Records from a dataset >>

↓

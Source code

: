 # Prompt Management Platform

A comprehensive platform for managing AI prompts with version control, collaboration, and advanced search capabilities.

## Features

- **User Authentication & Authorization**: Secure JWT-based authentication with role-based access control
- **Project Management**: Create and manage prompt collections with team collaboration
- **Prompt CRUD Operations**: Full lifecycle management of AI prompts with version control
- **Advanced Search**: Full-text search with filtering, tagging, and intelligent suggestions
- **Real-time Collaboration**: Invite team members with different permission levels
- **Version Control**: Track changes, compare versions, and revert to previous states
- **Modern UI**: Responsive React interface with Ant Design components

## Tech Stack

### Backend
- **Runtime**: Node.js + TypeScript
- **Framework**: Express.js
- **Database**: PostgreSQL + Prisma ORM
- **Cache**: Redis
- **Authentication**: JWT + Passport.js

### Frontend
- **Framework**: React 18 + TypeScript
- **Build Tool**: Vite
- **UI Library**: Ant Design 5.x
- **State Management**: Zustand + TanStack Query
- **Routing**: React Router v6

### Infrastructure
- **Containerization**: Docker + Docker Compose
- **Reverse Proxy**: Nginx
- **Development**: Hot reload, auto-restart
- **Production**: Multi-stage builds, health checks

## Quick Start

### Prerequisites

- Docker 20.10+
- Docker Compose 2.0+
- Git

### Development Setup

↑

Task directions >> Output every record exactly as written, with nothing dropped.

Solved problem >>
Source code

: # Prompt Management Platform

A comprehensive platform for managing AI prompts with version control, collaboration, and advanced search capabilities.

## Features

- **User Authentication & Authorization**: Secure JWT-based authentication with role-based access control
- **Project Management**: Create and manage prompt collections with team collaboration
- **Prompt CRUD Operations**: Full lifecycle management of AI prompts with version control
- **Advanced Search**: Full-text search with filtering, tagging, and intelligent suggestions
- **Real-time Collaboration**: Invite team members with different permission levels
- **Version Control**: Track changes, compare versions, and revert to previous states
- **Modern UI**: Responsive React interface with Ant Design components

## Tech Stack

### Backend
- **Runtime**: Node.js + TypeScript
- **Framework**: Express.js
- **Database**: PostgreSQL + Prisma ORM
- **Cache**: Redis
- **Authentication**: JWT + Passport.js

### Frontend
- **Framework**: React 18 + TypeScript
- **Build Tool**: Vite
- **UI Library**: Ant Design 5.x
- **State Management**: Zustand + TanStack Query
- **Routing**: React Router v6

### Infrastructure
- **Containerization**: Docker + Docker Compose
- **Reverse Proxy**: Nginx
- **Development**: Hot reload, auto-restart
- **Production**: Multi-stage builds, health checks

## Quick Start

### Prerequisites

- Docker 20.10+
- Docker Compose 2.0+
- Git

### Development Setup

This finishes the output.